* [Task goal]: Return the lines from the start of the data through the line with "<!--break-->". Include both of those lines and no others.

* [Entries provided]:
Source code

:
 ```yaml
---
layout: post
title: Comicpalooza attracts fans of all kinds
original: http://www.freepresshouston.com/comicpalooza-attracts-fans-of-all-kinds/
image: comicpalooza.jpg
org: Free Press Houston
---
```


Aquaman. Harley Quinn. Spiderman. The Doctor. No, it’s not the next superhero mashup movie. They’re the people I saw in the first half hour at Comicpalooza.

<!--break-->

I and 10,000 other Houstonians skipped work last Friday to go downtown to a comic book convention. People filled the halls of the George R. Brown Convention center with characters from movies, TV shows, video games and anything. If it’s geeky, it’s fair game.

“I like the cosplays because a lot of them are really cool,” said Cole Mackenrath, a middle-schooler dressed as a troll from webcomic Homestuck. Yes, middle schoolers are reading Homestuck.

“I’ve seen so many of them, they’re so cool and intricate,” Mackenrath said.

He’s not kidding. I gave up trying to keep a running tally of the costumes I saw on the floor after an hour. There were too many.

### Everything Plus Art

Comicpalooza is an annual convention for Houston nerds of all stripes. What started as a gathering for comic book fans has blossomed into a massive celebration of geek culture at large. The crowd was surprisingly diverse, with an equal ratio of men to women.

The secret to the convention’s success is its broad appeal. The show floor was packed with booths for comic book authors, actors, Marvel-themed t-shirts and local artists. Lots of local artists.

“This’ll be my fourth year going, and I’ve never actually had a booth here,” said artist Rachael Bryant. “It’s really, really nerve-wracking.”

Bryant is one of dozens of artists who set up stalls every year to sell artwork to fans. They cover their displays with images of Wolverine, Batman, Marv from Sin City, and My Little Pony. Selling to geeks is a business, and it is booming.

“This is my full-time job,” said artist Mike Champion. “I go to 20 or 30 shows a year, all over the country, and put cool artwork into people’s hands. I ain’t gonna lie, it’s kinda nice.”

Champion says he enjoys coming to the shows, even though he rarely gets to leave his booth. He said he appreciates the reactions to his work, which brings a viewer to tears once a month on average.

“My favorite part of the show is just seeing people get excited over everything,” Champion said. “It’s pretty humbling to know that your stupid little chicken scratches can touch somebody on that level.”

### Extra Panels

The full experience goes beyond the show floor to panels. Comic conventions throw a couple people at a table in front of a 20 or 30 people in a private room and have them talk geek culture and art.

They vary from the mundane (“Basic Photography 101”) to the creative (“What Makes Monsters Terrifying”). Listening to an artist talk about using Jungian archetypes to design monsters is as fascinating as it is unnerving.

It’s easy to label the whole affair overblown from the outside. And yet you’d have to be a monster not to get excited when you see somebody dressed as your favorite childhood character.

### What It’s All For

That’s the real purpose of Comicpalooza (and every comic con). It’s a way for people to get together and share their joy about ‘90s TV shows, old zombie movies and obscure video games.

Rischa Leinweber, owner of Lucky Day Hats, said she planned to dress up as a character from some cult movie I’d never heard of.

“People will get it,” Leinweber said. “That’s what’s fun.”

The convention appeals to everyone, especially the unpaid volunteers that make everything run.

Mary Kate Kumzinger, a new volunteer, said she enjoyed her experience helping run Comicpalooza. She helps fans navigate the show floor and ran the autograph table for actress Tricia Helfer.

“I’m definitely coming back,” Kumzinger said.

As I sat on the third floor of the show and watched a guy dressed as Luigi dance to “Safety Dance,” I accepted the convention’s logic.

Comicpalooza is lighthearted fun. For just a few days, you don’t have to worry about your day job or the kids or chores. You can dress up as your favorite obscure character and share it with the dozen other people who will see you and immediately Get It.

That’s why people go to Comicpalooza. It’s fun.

* [Answer to this task]:
Source code

:
 ```yaml
---
layout: post
title: Comicpalooza attracts fans of all kinds
original: http://www.freepresshouston.com/comicpalooza-attracts-fans-of-all-kinds/
image: comicpalooza.jpg
org: Free Press Houston
---
```


Aquaman. Harley Quinn. Spiderman. The Doctor. No, it’s not the next superhero mashup movie. They’re the people I saw in the first half hour at Comicpalooza.

<!--break-->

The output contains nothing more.